The plot concerns a fiftysomething divorcée who returns to her carefully stashed pile of old Jackies for romantic advice. The soundtrack will feature poptastic 1970s hits, and the show will be choreographed by Arlene Phillips of Hot Gossip. If the execution does any justice at all to the premise, I predict a stampede of tearful middle-aged women and a West End transfer.

If you don’t like her, then don’t ‘Like’ her

A study from Copenhagen has found that people who aren’t on Facebook are happier. It split 1,095 Facebook users and made half of them go cold turkey. After a week 88% of this group said they felt happy, compared with 81% of Facebook users. They also felt less lonely, less depressed, more decisive and less stressed.

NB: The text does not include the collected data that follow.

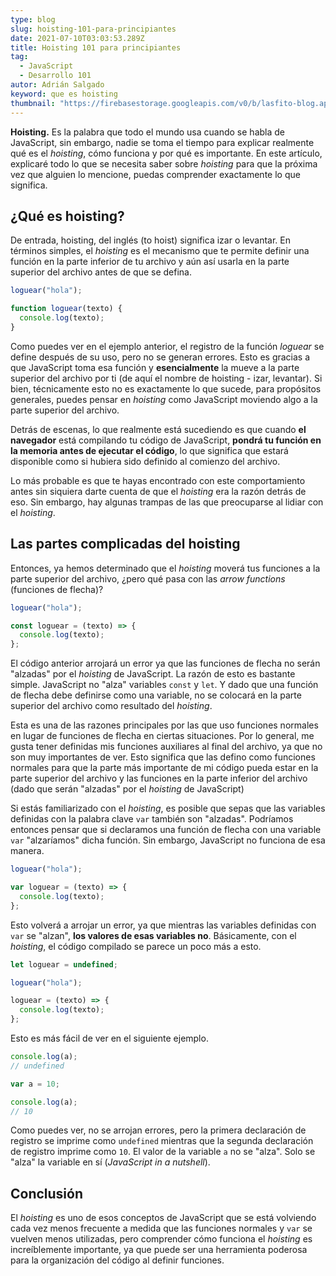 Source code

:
 ```yaml
---
type: blog
slug: hoisting-101-para-principiantes
date: 2021-07-10T03:03:53.289Z
title: Hoisting 101 para principiantes
tag:
  - JavaScript
  - Desarrollo 101
autor: Adrián Salgado
keyword: que es hoisting
thumbnail: "https://firebasestorage.googleapis.com/v0/b/lasfito-blog.appspot.com/o/hoisting-101-destacada.png?alt=media&token=b96796a0-8853-4ef6-a4a5-8d086c54a3f1"
---
```


**Hoisting.** Es la palabra que todo el mundo usa cuando se habla de JavaScript, sin embargo, nadie se toma el tiempo para explicar realmente qué es el _hoisting_, cómo funciona y por qué es importante. En este artículo, explicaré todo lo que se necesita saber sobre _hoisting_ para que la próxima vez que alguien lo mencione, puedas comprender exactamente lo que significa.

## ¿Qué es hoisting?

De entrada, hoisting, del inglés (to hoist) significa izar o levantar. En términos simples, el _hoisting_ es el mecanismo que te permite definir una función en la parte inferior de tu archivo y aún así usarla en la parte superior del archivo antes de que se defina.

```javascript
loguear("hola");

function loguear(texto) {
  console.log(texto);
}
```

Como puedes ver en el ejemplo anterior, el registro de la función _loguear_ se define después de su uso, pero no se generan errores. Esto es gracias a que JavaScript toma esa función y **esencialmente** la mueve a la parte superior del archivo por ti (de aquí el nombre de hoisting - izar, levantar). Si bien, técnicamente esto no es exactamente lo que sucede, para propósitos generales, puedes pensar en _hoisting_ como JavaScript moviendo algo a la parte superior del archivo.

Detrás de escenas, lo que realmente está sucediendo es que cuando **el navegador** está compilando tu código de JavaScript, **pondrá tu función en la memoria antes de ejecutar el código**, lo que significa que estará disponible como si hubiera sido definido al comienzo del archivo.

Lo más probable es que te hayas encontrado con este comportamiento antes sin siquiera darte cuenta de que el _hoisting_ era la razón detrás de eso. Sin embargo, hay algunas trampas de las que preocuparse al lidiar con el _hoisting_.

## Las partes complicadas del hoisting

Entonces, ya hemos determinado que el _hoisting_ moverá tus funciones a la parte superior del archivo, ¿pero qué pasa con las _arrow functions_ (funciones de flecha)?

```javascript
loguear("hola");

const loguear = (texto) => {
  console.log(texto);
};
```

El código anterior arrojará un error ya que las funciones de flecha no serán "alzadas" por el _hoisting_ de JavaScript. La razón de esto es bastante simple. JavaScript no "alza" variables `const` y `let`. Y dado que una función de flecha debe definirse como una variable, no se colocará en la parte superior del archivo como resultado del _hoisting_.

Esta es una de las razones principales por las que uso funciones normales en lugar de funciones de flecha en ciertas situaciones. Por lo general, me gusta tener definidas mis funciones auxiliares al final del archivo, ya que no son muy importantes de ver. Esto significa que las defino como funciones normales para que la parte más importante de mi código pueda estar en la parte superior del archivo y las funciones en la parte inferior del archivo (dado que serán "alzadas" por el _hoisting_ de JavaScript)

Si estás familiarizado con el _hoisting_, es posible que sepas que las variables definidas con la palabra clave `var` también son "alzadas". Podríamos entonces pensar que si declaramos una función de flecha con una variable `var` "alzaríamos" dicha función. Sin embargo, JavaScript no funciona de esa manera.

```javascript
loguear("hola");

var loguear = (texto) => {
  console.log(texto);
};
```

Esto volverá a arrojar un error, ya que mientras las variables definidas con `var` se "alzan", **los valores de esas variables no**. Básicamente, con el _hoisting_, el código compilado se parece un poco más a esto.

```javascript
let loguear = undefined;

loguear("hola");

loguear = (texto) => {
  console.log(texto);
};
```

Esto es más fácil de ver en el siguiente ejemplo.

```javascript
console.log(a);
// undefined

var a = 10;

console.log(a);
// 10
```

Como puedes ver, no se arrojan errores, pero la primera declaración de registro se imprime como `undefined` mientras que la segunda declaración de registro imprime como `10`. El valor de la variable `a` no se "alza". Solo se "alza" la variable en sí (_JavaScript in a nutshell_).

## Conclusión

El _hoisting_ es uno de esos conceptos de JavaScript que se está volviendo cada vez menos frecuente a medida que las funciones normales y `var` se vuelven menos utilizadas, pero comprender cómo funciona el _hoisting_ es increíblemente importante, ya que puede ser una herramienta poderosa para la organización del código al definir funciones.
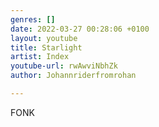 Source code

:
 ```yaml
---
genres: []
date: 2022-03-27 00:28:06 +0100
layout: youtube
title: Starlight
artist: Index
youtube-url: rwAwviNbhZk
author: Johannriderfromrohan

---
```

FONK
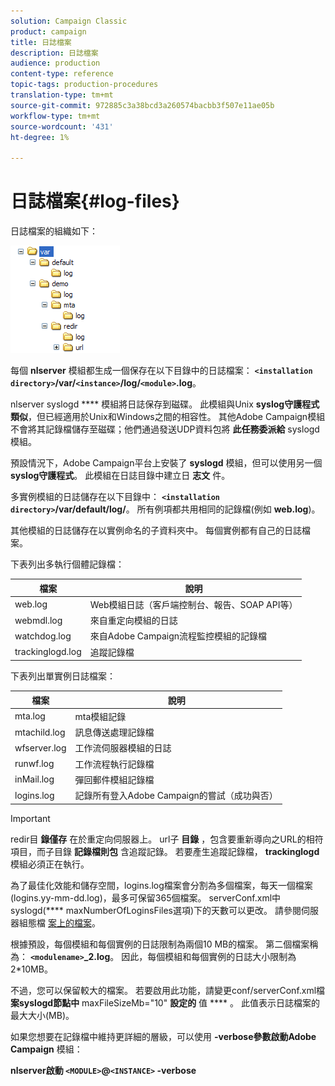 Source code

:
 ```yaml
---
solution: Campaign Classic
product: campaign
title: 日誌檔案
description: 日誌檔案
audience: production
content-type: reference
topic-tags: production-procedures
translation-type: tm+mt
source-git-commit: 972885c3a38bcd3a260574bacbb3f507e11ae05b
workflow-type: tm+mt
source-wordcount: '431'
ht-degree: 1%

---
```



# 日誌檔案{#log-files}

日誌檔案的組織如下：

![](assets/d_ncs_directory.png)

每個 **nlserver** 模組都生成一個保存在以下目錄中的日誌檔案： **`<installation directory>`/var/`<instance>`/log/`<module>`.log**。

nlserver syslogd **** 模組將日誌保存到磁碟。 此模組與Unix **syslog守護程式類似**，但已經適用於Unix和Windows之間的相容性。 其他Adobe Campaign模組不會將其記錄檔儲存至磁碟；他們通過發送UDP資料包將 **此任務委派給** syslogd模組。

預設情況下，Adobe Campaign平台上安裝了 **syslogd** 模組，但可以使用另一個 **syslog守護程式**。 此模組在日誌目錄中建立日 **志文** 件。

多實例模組的日誌儲存在以下目錄中： **`<installation directory>`/var/default/log/**。 所有例項都共用相同的記錄檔(例如 **web.log**)。

其他模組的日誌儲存在以實例命名的子資料夾中。 每個實例都有自己的日誌檔案。

下表列出多執行個體記錄檔：

| 檔案 | 說明 |
|---|---|
| web.log | Web模組日誌（客戶端控制台、報告、SOAP API等） |
| webmdl.log | 來自重定向模組的日誌 |
| watchdog.log | 來自Adobe Campaign流程監控模組的記錄檔 |
| trackinglogd.log | 追蹤記錄檔 |

下表列出單實例日誌檔案：

| 檔案 | 說明 |
|---|---|
| mta.log | mta模組記錄 |
| mtachild.log | 訊息傳送處理記錄檔 |
| wfserver.log | 工作流伺服器模組的日誌 |
| runwf.log | 工作流程執行記錄檔 |
| inMail.log | 彈回郵件模組記錄檔 |
| logins.log | 記錄所有登入Adobe Campaign的嘗試（成功與否） |

>[!IMPORTANT]
>
>redir目 **錄僅存** 在於重定向伺服器上。 url子 **目錄** ，包含要重新導向之URL的相符項目，而子目錄 **記錄檔則包** 含追蹤記錄。 若要產生追蹤記錄檔， **trackinglogd** 模組必須正在執行。

為了最佳化效能和儲存空間，logins.log檔案會分割為多個檔案，每天一個檔案(logins.yy-mm-dd.log)，最多可保留365個檔案。 serverConf.xml中syslogd(**** maxNumberOfLoginsFiles選項)下的天數可以更改。 請參閱伺服器組態檔 [案上的檔案](../../installation/using/the-server-configuration-file.md#syslogd)。

根據預設，每個模組和每個實例的日誌限制為兩個10 MB的檔案。 第二個檔案稱為： **`<modulename>`_2.log**。 因此，每個模組和每個實例的日誌大小限制為2*10MB。

不過，您可以保留較大的檔案。 若要啟用此功能，請變更conf/serverConf.xml檔 **案syslogd節點中** maxFileSizeMb=&quot;10&quot; **設定的** 值 **** 。 此值表示日誌檔案的最大大小(MB)。

如果您想要在記錄檔中維持更詳細的層級，可以使用 **-verbose參數啟動Adobe Campaign** 模組：

**nlserver啟動 `<MODULE>`@`<INSTANCE>` -verbose**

That’s all perfectly fine, but surely the point of all social media is to follow or befriend only the people who make you feel happy in the first place. The experience is obviously not going to be enjoyable if you follow people who make you cross, or sad, or envious, or people who use social media as a means of bragging. (Tip: people who have amazing lives don’t usually make a point of logging on to say “My life is amazing” to a bunch of strangers.)

Online life is the same as real life: surround yourself with people who make you feel happy and you’ll have a nice time; seek out people who rub you up the wrong way and you won’t. It’s not that complicated.

Changing the conversation

Nice — the National Institute for Health and Care Excellence — has said hormone replacement therapy, or HRT, should be discussed more.

Once hailed as the great saviour of menopausal women, HRT has fallen out of favour in recent years after some studies linked it to cancer and heart disease.

When I wrote my book In Your Prime — a manual for middle age — I spoke to several doctors about HRT. All of them told me that HRT helped certain women hugely and that it was a terrible shame that its name should have become so blackened.

You can read said book if you want more, but the point I want to make is: the pros and cons of HRT should be part of everyday conversation. Only embarrassment about the menopause prevents it from being so. It’s the last taboo.